As knowledge regarding the hereditary nature of genetic mutations grew, an inquiry into the health status of the children of both Vietnam and Operation Grapple veterans was commissioned in 1998. This was informed by a report from the then Director of the National Radiological Laboratory, concluding that there was no evidence that Grapple veterans had been exposed to radiation that could give rise to health effects in themselves or their offspring, and that “no radiation-induced hereditary effects have been reported in human populations, even those exposed to doses giving rise to deterministic effects”.4 The inquiry subsequently found, for the children of Grapple veterans, evidence “limited/suggestive of no association” between their fathers’ exposure to radiation and health effects.5 However, the inquiry did note that scientific analysis at the time could not definitively disprove that children had been harmed as a result of their parents’ service, recommending that children whose condition had sufficient or suggestive evidence of an association to their parents’ exposure be provided with non-means-tested medical treatment and social care.

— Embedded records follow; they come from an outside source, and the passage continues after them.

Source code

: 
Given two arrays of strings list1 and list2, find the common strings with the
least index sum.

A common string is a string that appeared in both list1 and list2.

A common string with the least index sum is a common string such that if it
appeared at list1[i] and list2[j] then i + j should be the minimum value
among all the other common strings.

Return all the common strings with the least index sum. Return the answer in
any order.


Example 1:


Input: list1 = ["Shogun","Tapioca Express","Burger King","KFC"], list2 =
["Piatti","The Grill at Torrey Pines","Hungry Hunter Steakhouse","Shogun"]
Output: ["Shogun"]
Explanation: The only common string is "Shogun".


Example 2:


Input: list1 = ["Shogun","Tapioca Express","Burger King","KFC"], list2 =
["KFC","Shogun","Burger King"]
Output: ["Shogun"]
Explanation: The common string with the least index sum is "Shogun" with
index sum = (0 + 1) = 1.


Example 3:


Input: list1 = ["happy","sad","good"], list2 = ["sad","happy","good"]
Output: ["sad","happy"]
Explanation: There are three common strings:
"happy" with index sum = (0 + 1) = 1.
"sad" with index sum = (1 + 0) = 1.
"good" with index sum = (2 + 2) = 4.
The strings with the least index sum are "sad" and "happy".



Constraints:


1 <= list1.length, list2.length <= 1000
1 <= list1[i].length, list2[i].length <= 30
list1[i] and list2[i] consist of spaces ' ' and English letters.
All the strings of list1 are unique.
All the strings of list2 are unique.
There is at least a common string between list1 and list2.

In addition, they recommended the establishment of a special programme offering case management, family counselling and genetic counselling for natural-born children of Operation Grapple veterans, conceived after their parent’s service.

The research effort then shifted to detecting genetic changes possibly attributable to radiation, and in 2005, the sister chromatid exchange study was commissioned by the Board of the War Pensions Medical Trust Fund. The study compared operation Grapple veterans to a referent group of military and police referents, finding elevated sister chromatid exchanges in peripheral blood lymphocytes in veterans.6

A subsequent cytogenetic analysis using three different tests to assess genetic damage found that one test method, Multicolour-FISH (mFISH) consistently showed an increase in the rate of rearrangement of chromosomal translocations and dicentrics at a statistically significant level.7

The study team indicated the presence of sufficient evidence that Operation Grapple veterans suffered long-term genetic damage, most likely from radiation exposure.

The Ministerial Advisory Group on Veterans’ Health subsequently reviewed the cytogenetic studies, finding that “one of the three tests in the cytogenetic study showed statistically significant elevated frequencies of some chromosomal abnormalities in exposed veterans, which may indicate long-term damage from radiation exposure. However, causality cannot be definitively attributed to radiation alone. The actual health consequences or seriousness of these chromosomal changes are not certain.”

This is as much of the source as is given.